Description of the task
Set out exactly, line by line, the stretch of data below that begins at the line containing "Click on each" and ends at the line containing "<strong>Strawberry Sparkle shorty", with both ends kept.

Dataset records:
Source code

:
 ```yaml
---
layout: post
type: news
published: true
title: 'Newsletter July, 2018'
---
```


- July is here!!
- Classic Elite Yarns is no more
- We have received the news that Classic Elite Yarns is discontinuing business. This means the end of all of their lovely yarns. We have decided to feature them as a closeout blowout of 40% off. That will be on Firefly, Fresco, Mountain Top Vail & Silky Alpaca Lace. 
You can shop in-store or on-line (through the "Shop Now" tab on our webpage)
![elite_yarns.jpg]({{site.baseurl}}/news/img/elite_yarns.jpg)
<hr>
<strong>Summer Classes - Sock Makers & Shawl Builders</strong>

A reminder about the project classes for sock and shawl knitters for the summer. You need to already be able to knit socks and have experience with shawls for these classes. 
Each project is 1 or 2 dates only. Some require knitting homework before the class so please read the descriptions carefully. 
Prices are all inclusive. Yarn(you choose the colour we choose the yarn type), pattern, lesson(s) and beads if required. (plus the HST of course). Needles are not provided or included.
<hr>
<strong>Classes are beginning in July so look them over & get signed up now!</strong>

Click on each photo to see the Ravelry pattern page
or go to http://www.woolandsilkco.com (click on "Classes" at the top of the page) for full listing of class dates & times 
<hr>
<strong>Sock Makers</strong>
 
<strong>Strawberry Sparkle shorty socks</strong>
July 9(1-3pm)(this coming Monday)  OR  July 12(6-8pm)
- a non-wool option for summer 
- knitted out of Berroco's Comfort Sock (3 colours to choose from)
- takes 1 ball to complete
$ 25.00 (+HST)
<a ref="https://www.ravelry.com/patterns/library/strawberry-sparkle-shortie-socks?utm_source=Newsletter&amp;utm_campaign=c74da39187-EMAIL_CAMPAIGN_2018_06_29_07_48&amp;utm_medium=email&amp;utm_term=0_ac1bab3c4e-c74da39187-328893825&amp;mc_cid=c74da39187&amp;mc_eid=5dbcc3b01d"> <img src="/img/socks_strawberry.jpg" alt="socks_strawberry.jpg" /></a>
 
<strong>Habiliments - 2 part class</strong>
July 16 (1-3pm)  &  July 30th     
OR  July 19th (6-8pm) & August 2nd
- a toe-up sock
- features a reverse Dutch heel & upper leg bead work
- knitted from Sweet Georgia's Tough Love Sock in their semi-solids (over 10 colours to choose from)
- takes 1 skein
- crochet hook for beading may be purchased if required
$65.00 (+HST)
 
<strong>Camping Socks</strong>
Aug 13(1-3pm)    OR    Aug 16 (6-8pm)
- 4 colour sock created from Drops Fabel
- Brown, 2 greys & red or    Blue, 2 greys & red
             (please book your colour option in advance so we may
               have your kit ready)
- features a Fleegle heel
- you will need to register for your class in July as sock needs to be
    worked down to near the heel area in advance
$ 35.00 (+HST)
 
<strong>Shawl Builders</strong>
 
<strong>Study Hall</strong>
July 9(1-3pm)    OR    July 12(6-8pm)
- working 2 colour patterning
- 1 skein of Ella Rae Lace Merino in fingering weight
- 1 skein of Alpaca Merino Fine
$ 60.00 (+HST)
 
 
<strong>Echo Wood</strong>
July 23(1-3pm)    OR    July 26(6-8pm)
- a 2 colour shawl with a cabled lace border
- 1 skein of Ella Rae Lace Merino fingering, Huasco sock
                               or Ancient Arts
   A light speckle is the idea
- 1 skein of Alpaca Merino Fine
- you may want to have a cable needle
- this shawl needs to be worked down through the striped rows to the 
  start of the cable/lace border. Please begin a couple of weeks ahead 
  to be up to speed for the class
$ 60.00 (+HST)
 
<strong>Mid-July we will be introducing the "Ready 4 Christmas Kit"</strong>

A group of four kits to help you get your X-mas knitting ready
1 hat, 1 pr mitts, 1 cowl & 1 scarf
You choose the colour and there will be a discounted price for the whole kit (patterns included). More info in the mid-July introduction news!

Problem solution
Click on each photo to see the Ravelry pattern page
or go to http://www.woolandsilkco.com (click on "Classes" at the top of the page) for full listing of class dates & times 
<hr>
<strong>Sock Makers</strong>
 
<strong>Strawberry Sparkle shorty socks</strong>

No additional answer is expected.